# September 2020 Photo Of The Month Nominations



## Dean_Gretsch

This competition runs each month; during the month members are able to nominate others' photos (in this thread) for TPF Photo of the Month. At the end of each month a poll is made and members then vote from the selection to choose the TPF Photo of the Month.

Winners of Photo of the Month will get (thanks to the site admins for providing prizes!):

Free TPF membership for 12 months.
Automatic entry into Photo of the Year 2020 nominations
Both the winning photographer and the member submitting it will get a TPF POTM decal that can be used on any hard surface such as an auto window, Ipad, clipboard, etc.

RULES:

1) You may nominate up to THREE (3) photos, no more.

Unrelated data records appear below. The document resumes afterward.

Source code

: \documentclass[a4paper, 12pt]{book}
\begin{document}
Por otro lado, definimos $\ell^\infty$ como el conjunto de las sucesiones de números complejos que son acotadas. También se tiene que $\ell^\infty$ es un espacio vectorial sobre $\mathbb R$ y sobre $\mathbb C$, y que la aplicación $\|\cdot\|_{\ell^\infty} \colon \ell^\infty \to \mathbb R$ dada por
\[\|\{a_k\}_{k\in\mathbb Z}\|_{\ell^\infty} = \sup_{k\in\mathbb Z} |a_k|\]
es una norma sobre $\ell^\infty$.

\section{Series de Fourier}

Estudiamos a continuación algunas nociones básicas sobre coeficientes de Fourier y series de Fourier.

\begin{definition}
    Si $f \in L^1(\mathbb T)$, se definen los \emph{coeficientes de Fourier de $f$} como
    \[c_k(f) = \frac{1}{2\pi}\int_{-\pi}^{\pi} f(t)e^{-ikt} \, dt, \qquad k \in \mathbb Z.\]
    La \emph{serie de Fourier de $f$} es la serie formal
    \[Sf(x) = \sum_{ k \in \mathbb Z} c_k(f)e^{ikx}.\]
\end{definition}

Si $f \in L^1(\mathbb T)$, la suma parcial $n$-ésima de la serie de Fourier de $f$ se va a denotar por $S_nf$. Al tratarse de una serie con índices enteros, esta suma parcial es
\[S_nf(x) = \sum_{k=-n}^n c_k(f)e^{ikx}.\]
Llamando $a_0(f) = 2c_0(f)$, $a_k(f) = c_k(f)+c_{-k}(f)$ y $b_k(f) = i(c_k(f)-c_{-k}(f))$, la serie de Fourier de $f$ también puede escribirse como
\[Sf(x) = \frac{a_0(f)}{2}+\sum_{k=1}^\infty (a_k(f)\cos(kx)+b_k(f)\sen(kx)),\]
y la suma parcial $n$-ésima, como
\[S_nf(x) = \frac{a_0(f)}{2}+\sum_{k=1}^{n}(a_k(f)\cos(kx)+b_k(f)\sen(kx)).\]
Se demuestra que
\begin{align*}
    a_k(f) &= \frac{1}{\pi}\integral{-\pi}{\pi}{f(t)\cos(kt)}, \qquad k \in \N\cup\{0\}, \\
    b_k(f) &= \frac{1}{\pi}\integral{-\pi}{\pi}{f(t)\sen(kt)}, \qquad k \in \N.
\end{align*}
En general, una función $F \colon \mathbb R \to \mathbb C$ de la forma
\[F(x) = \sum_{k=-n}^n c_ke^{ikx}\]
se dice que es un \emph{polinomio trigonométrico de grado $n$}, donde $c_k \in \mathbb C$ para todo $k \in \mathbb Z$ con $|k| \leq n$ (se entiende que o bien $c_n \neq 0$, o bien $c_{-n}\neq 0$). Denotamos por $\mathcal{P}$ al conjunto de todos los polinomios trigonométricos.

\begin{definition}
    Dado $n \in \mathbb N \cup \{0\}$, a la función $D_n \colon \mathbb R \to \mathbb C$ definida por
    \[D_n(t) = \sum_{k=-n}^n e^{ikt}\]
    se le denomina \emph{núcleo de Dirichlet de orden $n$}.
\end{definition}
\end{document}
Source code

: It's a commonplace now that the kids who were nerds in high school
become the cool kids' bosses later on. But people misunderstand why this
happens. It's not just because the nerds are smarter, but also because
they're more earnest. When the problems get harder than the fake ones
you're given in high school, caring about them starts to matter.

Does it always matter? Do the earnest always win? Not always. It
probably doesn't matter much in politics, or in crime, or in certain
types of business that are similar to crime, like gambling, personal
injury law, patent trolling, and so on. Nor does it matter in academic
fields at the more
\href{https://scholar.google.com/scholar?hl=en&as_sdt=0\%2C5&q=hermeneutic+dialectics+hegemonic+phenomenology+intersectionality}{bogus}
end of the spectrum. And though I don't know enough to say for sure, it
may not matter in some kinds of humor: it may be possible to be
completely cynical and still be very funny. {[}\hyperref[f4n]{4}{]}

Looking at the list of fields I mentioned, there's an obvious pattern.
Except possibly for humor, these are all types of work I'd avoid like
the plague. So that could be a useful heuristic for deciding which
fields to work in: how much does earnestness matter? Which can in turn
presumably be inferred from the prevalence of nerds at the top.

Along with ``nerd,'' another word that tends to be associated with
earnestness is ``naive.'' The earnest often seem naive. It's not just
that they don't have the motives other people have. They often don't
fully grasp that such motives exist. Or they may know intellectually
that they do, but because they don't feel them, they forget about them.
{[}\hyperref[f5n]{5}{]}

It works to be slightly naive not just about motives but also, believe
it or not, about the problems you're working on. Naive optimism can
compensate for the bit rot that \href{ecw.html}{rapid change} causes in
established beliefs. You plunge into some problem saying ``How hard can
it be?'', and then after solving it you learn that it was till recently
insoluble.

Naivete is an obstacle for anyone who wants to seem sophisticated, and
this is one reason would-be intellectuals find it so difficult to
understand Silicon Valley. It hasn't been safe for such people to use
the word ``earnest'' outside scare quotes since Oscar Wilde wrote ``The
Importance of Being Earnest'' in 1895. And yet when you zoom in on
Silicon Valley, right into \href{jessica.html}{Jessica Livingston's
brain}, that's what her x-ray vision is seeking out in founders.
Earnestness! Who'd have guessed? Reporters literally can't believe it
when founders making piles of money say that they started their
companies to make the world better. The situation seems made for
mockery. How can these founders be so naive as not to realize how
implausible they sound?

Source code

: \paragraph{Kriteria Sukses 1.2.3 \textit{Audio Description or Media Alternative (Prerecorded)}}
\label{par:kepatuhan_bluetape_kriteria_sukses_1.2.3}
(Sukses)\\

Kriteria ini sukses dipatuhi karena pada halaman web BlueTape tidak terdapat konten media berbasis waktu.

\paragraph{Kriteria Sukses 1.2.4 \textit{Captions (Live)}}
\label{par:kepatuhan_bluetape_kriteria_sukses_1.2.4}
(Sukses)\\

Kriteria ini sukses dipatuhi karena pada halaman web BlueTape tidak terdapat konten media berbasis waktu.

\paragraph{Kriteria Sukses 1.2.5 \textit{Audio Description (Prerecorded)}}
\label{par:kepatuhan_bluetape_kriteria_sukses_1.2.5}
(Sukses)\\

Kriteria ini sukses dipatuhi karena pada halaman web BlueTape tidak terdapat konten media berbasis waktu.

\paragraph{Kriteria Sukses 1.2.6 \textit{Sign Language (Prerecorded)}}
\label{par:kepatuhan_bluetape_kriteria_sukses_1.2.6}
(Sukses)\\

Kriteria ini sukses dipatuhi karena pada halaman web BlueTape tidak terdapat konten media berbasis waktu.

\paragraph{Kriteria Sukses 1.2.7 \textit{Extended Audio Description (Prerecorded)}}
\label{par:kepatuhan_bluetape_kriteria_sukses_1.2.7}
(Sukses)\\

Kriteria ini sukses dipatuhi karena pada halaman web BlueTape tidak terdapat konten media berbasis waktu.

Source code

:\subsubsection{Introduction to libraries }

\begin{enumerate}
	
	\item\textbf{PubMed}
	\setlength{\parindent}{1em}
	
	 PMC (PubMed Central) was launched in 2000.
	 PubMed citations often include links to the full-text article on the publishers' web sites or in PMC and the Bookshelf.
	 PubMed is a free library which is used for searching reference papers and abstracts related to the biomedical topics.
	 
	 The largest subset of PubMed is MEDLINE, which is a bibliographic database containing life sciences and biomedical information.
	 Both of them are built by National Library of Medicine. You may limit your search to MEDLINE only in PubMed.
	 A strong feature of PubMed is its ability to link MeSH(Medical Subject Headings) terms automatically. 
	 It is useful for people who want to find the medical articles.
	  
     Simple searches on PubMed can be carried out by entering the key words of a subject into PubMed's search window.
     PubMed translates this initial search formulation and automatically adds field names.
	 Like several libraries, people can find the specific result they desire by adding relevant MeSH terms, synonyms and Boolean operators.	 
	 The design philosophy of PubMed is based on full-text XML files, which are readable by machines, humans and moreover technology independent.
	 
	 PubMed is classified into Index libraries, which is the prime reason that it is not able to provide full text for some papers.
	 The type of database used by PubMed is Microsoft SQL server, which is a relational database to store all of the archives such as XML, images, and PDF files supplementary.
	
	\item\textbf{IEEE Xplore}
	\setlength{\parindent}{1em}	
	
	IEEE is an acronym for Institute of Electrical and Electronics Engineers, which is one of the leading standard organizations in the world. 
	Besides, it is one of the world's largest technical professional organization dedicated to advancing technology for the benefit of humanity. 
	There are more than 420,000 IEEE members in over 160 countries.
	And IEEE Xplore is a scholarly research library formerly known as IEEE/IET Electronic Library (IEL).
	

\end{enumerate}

2) You may not nominate your own photographs, only those of others.

3) Please include the name of the photo and the name of the photographer, in addition post a direct link to the thread or gallery where the photo was originally posted.

4) You may nominate any photo posted during the month of the contest as part of a thread or in the galleries. Photo must have been taken by the poster and all rights must belong to original photographer. Photo should not have been posted in any month/year prior.

5) If someone else has already nominated a photo, please do not nominate it again. It makes it very confusing when it's time to make the voting thread. If a photo is nominated twice, your post may be edited or deleted.

6) The same person can only receive the POTM prize for winning once in a 12-month period. This person can still win POTM, but they will only receive the prize once.

7) Once you've nominated a photo, please do leave a link to this nomination thread and a mention that the photo has been nominated in the original thread that the photo came from. Those whose photos are nominated may like to know that they are in the competition.

8) A member is only allowed to have three (3) of their photos nominated in each month's contest. If more photos are nominated the member will be allowed to decide which photos they would like in the voting.

9) While Snowbear may like bacon and sausage, I LOVE pizza!

How to nominate:

1. Right click image
2. Select "Copy Image URL".
3. In new reply window select image icon from menu bar
4. Paste image URL into dialog box
5. Add Photographer's Name and Photo Title.
6. *Add link to the thread where it was originally posted*.

So don't hold back, nominate your 3 choices for the month

Also, whilst we are all for chatter in this thread; if you want to leave compliments please follow the link to the original thread and share your compliments there (where the original photographer of the photo can see them).


----------



## Space Face

August will be a hard act to follow.  I'm looking forward to this month.


----------



## Dean_Gretsch

Just because we are still voting on August nominations doesn't mean this one can't be active too


----------



## Dean_Gretsch

Bump


----------



## Dean_Gretsch

Untitled by @photoflyer originally posted here: Weekly challenge 9/5 - 9/11  Lens compression


----------



## zombiesniper

Sunset from the Rooftop by thereyougo!


----------



## Tropicalmemories

Off to a good start with two interesting and very different images.

And is this the place for the 5 minute argument or the full half hour?


----------



## Gardyloo

Tropicalmemories said:


> Off to a good start with two interesting and very different images.
> 
> And is this the place for the 5 minute argument or the full half hour?


Sorry, this is abuse.


----------



## limr

Tropicalmemories said:


> Off to a good start with two interesting and very different images.
> 
> And is this the place for the 5 minute argument or the full half hour?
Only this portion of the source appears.